# [Work item]
Only the lines from the top of the material through the line containing "- configures delays via TC" should be restated, each one exactly.

---+---

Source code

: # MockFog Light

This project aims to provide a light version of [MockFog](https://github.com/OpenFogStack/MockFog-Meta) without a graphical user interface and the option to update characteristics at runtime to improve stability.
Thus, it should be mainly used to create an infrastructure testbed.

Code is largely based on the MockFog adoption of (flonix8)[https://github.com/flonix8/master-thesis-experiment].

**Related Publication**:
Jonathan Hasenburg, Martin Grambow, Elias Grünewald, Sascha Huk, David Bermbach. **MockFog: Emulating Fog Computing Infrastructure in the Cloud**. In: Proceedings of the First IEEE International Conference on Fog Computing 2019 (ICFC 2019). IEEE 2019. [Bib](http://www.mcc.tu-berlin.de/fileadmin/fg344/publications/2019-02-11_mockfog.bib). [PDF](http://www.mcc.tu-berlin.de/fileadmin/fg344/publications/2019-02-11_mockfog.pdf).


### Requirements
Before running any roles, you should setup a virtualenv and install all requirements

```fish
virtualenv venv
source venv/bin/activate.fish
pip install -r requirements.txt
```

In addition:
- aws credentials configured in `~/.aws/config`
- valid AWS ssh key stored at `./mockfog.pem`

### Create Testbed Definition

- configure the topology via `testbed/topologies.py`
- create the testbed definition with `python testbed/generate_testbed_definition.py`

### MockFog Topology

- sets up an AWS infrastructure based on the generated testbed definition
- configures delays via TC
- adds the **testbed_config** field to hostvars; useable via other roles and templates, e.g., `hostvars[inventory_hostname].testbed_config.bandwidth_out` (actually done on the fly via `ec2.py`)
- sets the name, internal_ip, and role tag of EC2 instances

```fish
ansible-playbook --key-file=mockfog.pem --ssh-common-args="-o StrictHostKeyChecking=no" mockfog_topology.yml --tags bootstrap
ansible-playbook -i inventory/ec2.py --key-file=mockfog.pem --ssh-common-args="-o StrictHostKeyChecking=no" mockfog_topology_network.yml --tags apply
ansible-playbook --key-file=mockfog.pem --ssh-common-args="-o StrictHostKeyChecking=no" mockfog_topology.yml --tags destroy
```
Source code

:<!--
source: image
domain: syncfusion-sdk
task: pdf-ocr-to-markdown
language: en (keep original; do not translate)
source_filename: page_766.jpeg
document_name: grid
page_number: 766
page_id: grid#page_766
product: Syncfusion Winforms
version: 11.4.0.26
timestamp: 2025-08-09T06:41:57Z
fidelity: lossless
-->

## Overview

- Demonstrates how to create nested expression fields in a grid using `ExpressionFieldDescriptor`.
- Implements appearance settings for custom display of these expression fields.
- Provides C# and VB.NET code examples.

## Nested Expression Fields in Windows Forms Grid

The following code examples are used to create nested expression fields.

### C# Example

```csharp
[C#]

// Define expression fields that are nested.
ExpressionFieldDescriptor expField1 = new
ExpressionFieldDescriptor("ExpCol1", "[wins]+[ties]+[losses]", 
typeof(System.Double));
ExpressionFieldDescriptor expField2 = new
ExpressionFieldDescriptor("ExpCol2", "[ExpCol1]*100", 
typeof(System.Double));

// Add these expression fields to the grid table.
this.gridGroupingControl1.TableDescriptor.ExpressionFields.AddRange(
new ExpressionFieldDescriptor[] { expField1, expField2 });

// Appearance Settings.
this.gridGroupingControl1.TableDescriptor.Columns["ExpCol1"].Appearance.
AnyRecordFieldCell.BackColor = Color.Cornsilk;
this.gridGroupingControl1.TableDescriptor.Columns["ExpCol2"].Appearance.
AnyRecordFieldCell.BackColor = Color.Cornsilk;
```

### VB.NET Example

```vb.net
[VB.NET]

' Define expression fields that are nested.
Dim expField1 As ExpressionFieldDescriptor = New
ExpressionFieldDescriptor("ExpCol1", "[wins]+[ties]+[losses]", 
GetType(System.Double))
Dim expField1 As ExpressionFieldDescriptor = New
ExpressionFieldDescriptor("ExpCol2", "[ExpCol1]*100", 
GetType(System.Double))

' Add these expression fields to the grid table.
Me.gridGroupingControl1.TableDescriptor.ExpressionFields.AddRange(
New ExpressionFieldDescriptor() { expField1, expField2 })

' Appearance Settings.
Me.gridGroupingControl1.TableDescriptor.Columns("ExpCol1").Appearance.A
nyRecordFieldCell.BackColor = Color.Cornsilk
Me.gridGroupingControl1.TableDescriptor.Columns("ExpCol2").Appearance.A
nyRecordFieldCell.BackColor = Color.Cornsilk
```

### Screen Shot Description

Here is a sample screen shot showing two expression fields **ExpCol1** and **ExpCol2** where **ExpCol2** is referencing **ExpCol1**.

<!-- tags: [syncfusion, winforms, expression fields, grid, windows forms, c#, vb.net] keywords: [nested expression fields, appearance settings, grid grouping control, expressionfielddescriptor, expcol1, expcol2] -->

---+---

# [Output of the exercise]
Source code

: # MockFog Light

This project aims to provide a light version of [MockFog](https://github.com/OpenFogStack/MockFog-Meta) without a graphical user interface and the option to update characteristics at runtime to improve stability.
Thus, it should be mainly used to create an infrastructure testbed.

Code is largely based on the MockFog adoption of (flonix8)[https://github.com/flonix8/master-thesis-experiment].

**Related Publication**:
Jonathan Hasenburg, Martin Grambow, Elias Grünewald, Sascha Huk, David Bermbach. **MockFog: Emulating Fog Computing Infrastructure in the Cloud**. In: Proceedings of the First IEEE International Conference on Fog Computing 2019 (ICFC 2019). IEEE 2019. [Bib](http://www.mcc.tu-berlin.de/fileadmin/fg344/publications/2019-02-11_mockfog.bib). [PDF](http://www.mcc.tu-berlin.de/fileadmin/fg344/publications/2019-02-11_mockfog.pdf).


### Requirements
Before running any roles, you should setup a virtualenv and install all requirements

```fish
virtualenv venv
source venv/bin/activate.fish
pip install -r requirements.txt
```

In addition:
- aws credentials configured in `~/.aws/config`
- valid AWS ssh key stored at `./mockfog.pem`

### Create Testbed Definition

- configure the topology via `testbed/topologies.py`
- create the testbed definition with `python testbed/generate_testbed_definition.py`

### MockFog Topology

- sets up an AWS infrastructure based on the generated testbed definition
- configures delays via TC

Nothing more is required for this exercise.